Por outro lado, exigir senhas mais complexas pode ser um problema na hora em que o usuário vai digitar os caracteres no dispositivo. Mesmo assim, considerando que esses equipamentos possuem acesso a fontes de informações como o email corporativo, implementar o uso de uma senha de quatro caracteres apenas não é o suficiente. O Gartner recomenda, no mínimo, uma política de senha que exija pelo menos seis caracteres alfanuméricos, proibindo o uso de palavras do dicionário, seja aplicada em dispositivos com acesso a informações corporativas via ferramentas gerenciamento de dispositivos móveis (MDM).

– Método de autenticação somado a técnicas para ?limpar? o dispositivo: é comum organizações utilizarem controles que possibilitem ?limpar? um dispositivo após um número limitado de tentativas de entradas de senhas incorretas quando o mesmo é roubado ou perdido. Essa prática, contudo, não combate todos os riscos, explica John Girard, vice-presidente e analista do Gartner, pois “não mitiga totalmente o risco porque a memória de estado sólido é quase impossível de ser substituída”.

A recomendação é usar a criptografia que não está vinculada à autenticação power-on primária, ou seja, a senha não pode ser recuperada a partir do dispositivo após a operação que ?limpou? o aparelho, ressalta o especialista. Ele também recomenda que um novo método de autenticação ? no mínimo, uma outra senha ? seja usada para acessar aplicativos corporativos e dados sensíveis. Assim, mesmo que um hacker viole as defesas power-on, cada app adicional ou armazenamento de dados apresentará um desafio diferente que, em conjunto, representa outro obstáculo.

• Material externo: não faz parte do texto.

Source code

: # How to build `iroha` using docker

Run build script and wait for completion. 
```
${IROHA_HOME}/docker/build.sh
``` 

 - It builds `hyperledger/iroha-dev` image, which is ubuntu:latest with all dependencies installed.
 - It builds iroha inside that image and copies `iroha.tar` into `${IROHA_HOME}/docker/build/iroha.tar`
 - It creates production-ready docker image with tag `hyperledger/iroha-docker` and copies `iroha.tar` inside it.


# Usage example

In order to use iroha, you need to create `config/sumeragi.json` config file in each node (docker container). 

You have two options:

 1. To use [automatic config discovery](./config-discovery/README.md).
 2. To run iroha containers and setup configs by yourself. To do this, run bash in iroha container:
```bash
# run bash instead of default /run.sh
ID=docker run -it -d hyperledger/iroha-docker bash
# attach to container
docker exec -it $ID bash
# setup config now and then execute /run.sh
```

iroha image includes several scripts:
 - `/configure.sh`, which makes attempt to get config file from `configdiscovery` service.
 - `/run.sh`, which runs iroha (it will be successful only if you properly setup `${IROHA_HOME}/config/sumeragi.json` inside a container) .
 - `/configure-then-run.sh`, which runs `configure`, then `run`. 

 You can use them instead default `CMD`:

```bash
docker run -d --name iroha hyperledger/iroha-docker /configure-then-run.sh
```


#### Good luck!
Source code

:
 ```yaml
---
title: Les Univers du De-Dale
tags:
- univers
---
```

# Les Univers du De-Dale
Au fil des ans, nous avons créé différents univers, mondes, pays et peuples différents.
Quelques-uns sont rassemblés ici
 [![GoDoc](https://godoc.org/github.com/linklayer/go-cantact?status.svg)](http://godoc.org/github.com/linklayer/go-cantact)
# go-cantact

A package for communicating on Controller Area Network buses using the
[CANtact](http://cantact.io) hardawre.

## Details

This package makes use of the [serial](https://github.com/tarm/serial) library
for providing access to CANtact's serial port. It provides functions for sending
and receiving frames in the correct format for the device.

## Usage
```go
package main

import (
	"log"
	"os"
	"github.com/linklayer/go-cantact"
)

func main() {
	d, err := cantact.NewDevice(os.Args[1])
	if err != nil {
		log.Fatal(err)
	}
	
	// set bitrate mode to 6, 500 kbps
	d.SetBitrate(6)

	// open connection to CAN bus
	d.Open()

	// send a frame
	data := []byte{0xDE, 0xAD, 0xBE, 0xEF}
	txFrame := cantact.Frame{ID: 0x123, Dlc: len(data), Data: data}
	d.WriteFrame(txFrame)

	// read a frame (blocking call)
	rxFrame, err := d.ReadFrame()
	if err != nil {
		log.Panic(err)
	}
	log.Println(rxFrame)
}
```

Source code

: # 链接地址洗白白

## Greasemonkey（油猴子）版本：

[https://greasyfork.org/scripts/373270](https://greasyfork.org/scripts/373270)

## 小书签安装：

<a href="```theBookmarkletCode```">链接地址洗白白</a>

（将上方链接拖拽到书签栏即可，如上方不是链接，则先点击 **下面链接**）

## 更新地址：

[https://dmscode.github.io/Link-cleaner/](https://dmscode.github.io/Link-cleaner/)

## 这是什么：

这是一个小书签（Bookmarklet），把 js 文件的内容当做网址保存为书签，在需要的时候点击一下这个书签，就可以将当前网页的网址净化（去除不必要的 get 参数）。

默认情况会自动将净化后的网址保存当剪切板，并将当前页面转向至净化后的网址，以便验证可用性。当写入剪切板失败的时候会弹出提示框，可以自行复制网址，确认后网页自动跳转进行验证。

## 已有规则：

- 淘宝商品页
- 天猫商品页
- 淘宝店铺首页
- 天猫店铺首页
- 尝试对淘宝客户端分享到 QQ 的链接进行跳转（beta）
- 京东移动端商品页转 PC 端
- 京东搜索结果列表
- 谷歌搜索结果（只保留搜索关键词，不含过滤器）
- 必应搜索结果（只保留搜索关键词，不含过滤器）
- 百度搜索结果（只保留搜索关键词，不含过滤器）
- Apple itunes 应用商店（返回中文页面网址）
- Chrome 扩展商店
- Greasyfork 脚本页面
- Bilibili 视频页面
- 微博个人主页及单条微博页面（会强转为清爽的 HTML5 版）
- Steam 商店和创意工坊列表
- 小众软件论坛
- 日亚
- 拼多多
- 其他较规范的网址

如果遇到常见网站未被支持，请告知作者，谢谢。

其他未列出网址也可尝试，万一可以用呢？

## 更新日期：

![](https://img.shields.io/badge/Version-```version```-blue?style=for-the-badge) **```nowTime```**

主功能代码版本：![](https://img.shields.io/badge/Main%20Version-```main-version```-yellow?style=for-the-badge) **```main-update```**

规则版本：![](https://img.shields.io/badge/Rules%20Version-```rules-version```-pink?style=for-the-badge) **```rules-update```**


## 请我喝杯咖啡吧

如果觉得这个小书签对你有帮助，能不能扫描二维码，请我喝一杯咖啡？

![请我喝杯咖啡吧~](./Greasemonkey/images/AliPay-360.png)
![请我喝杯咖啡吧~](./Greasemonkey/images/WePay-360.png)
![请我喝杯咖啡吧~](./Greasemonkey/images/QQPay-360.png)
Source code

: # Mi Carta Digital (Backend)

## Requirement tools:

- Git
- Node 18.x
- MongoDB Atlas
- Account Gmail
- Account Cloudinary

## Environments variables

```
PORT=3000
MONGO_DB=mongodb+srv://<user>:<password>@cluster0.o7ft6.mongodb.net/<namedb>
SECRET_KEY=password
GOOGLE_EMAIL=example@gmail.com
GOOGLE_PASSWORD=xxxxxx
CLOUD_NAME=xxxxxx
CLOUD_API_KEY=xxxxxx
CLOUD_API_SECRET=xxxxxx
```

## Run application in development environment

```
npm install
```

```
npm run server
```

– Opções biométricas e conscientização: o Gartner também recomenda que os gestores de segurança avaliem bem os métodos de autenticação biométrica que exigem autenticação de segurança mais elevada, como interatividade com interface, reconhecimento de voz, topografia facial e estrutura da íris. Utilizados em conjunto com senhas eles são capazes de proporcionar a autenticação de confiabilidade mais elevada, sem que seja necessária qualquer alteração significativa no comportamento do usuário.

Considerando que o próprio dispositivo móvel oferece grande quantidade de dados contextuais relevantes sobre a identidade dos usuários, essa informação também pode ser aproveitada para aumentar a confiança na identidade reivindicada. A combinação entre autenticação biométrica e autenticação contextual provê garantias suficientes em cenários de médio risco, sem que seja necessário instaurar eventos de autenticação de porta de entrada usando senhas ou tokens.

Ao planejar uma política de autenticação para dispositivos móveis é fundamental considerar a responsabilidade da organização e seus usuários. O analista avalia que adotar diferentes métodos de autenticação não contribui para que a política seja sustentável. “Métodos de autenticação aptos ao mobile também devem ser aptos aos PCs. Combinações de credenciais X.509 no ponto final, modos de autenticação biométricos de baixo atrito e autenticação contextual provavelmente vão dar conta”, recomenda.